### Task statement
Copy each line from the listing below where the word "these" shows up.

########################################

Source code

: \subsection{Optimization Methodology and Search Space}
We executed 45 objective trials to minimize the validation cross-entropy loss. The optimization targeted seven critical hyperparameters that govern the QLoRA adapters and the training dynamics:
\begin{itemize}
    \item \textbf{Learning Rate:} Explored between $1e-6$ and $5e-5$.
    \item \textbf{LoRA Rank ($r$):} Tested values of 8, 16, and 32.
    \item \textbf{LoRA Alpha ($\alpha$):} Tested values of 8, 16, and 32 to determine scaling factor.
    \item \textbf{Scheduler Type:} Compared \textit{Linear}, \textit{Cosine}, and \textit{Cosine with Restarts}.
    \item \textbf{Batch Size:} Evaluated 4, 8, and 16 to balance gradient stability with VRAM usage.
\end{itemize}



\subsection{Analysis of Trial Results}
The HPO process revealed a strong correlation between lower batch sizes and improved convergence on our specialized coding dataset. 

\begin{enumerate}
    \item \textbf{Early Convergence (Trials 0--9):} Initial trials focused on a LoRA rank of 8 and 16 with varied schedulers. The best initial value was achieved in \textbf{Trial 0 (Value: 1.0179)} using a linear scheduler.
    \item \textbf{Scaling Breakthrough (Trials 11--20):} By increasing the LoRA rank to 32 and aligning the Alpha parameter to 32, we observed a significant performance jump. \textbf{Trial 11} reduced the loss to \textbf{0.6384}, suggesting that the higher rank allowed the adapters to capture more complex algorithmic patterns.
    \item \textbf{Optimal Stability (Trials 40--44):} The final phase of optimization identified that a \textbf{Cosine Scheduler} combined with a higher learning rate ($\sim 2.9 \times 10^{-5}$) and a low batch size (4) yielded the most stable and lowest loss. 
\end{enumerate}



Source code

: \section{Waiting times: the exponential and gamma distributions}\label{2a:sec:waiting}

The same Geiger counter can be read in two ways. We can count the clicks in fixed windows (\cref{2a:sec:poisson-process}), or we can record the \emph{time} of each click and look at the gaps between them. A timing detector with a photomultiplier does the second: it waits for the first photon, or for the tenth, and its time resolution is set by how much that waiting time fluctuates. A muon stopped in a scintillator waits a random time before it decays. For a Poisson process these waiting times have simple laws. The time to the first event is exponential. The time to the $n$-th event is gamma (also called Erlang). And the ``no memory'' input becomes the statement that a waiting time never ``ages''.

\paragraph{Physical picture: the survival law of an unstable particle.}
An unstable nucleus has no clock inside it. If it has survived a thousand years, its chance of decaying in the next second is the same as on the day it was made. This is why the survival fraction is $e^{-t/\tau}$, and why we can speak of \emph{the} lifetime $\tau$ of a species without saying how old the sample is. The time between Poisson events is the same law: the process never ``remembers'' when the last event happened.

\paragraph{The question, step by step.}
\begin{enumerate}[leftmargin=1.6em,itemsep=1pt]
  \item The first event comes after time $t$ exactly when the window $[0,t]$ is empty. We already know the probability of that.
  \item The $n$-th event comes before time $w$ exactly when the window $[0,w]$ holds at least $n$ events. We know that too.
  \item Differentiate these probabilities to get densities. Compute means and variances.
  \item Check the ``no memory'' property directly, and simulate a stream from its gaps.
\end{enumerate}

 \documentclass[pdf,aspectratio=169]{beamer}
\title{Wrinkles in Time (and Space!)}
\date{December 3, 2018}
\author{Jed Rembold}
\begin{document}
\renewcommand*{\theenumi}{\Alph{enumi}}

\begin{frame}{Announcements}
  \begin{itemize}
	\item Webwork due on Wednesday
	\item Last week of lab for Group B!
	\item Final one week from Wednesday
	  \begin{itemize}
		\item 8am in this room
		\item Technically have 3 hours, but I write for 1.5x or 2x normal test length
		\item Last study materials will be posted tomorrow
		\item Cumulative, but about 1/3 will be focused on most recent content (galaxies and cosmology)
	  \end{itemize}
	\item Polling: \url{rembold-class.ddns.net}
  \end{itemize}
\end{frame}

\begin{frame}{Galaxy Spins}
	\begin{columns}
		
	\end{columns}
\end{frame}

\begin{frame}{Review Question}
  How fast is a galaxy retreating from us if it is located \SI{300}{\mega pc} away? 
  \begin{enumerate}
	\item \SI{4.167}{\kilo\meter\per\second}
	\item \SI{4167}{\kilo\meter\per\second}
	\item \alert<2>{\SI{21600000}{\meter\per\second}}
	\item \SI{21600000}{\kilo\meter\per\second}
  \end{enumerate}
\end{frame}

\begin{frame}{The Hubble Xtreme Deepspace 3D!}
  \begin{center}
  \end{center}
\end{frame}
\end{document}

########################################

### Expected answer
The same Geiger counter can be read in two ways. We can count the clicks in fixed windows (\cref{2a:sec:poisson-process}), or we can record the \emph{time} of each click and look at the gaps between them. A timing detector with a photomultiplier does the second: it waits for the first photon, or for the tenth, and its time resolution is set by how much that waiting time fluctuates. A muon stopped in a scintillator waits a random time before it decays. For a Poisson process these waiting times have simple laws. The time to the first event is exponential. The time to the $n$-th event is gamma (also called Erlang). And the ``no memory'' input becomes the statement that a waiting time never ``ages''.
  \item Differentiate these probabilities to get densities. Compute means and variances.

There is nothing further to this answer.